# Seafresh



## Paul24 (31 Aug 2004)

I have had two companies call recently to my door in the evening time offering frozen foods, Fish, Chicken & Meats.
One is called Seafresh and I believe the other one was from down the south east. The prices seemed a bit expensive but the food looked very good.

Has anybody got any experience with these companies, as I am nervous with door to door sales.

Is their quality as good as they claim. Are their prices expensive

Paul


----------



## fatherdougalmaguire (31 Aug 2004)

A quick  throws up some favourable reviews (if it's Martins Seafresh foods you're talking about).


----------



## Brynick (31 Aug 2004)

I bought food from ''Seafresh'' at least I think it was them. Like yourself, when I saw the food I was very impressed and before I knew it, I had bought alot of chicken/gougon dishes and deserts. I have to say there was no problem at all with the food, it was delicious, the only drawback was the price. I just found it that little bit expensive. My advice to you is if you have the money go ahead coz you wont be disappointed.


----------



## okidoki987 (31 Aug 2004)

My mother has used this type of company for years (not sure of the name).
She swears by them although they are a little on the expensive side, the quality is superb.


----------



## Swoon0 (31 Aug 2004)

Are they an Irish company ? Does anyone have a website for them ?


----------



## octopussy (31 Aug 2004)

Seafresh are a Canadian company and if I remember they are based in Artane.

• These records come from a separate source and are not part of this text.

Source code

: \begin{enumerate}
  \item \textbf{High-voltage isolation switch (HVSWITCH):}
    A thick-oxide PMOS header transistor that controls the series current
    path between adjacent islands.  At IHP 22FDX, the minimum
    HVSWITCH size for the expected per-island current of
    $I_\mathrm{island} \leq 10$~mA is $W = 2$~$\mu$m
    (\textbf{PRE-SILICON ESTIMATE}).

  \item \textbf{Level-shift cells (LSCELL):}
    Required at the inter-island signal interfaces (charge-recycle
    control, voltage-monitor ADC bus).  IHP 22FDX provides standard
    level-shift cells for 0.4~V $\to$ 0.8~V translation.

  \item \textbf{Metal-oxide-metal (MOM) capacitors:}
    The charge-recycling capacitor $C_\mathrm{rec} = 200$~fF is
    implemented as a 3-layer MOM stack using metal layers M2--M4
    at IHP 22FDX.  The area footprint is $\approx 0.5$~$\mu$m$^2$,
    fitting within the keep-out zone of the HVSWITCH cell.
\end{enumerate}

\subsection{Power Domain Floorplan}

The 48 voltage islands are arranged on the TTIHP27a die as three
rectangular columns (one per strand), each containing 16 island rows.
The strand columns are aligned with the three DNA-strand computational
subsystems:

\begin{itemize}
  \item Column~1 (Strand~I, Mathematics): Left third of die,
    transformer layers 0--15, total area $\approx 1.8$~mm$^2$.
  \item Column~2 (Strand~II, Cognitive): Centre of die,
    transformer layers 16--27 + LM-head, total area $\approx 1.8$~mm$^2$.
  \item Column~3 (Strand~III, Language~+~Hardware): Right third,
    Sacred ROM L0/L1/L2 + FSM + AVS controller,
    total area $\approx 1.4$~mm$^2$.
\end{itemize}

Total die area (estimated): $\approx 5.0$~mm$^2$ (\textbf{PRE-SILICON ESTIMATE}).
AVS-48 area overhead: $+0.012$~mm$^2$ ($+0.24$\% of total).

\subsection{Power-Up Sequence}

I did an interview for a sales job with them some when they first set up in Dublin.


----------



## Tonto (1 Sep 2004)

*Tax.*

This company was driving UK registered vans but doing business in Ireland. Irish companies doing business in Ireland have to use Irish registered vans, pay import duty on them etc. Now that they are registered in Artane I hope that they have also registered their vans in Ireland also?.


----------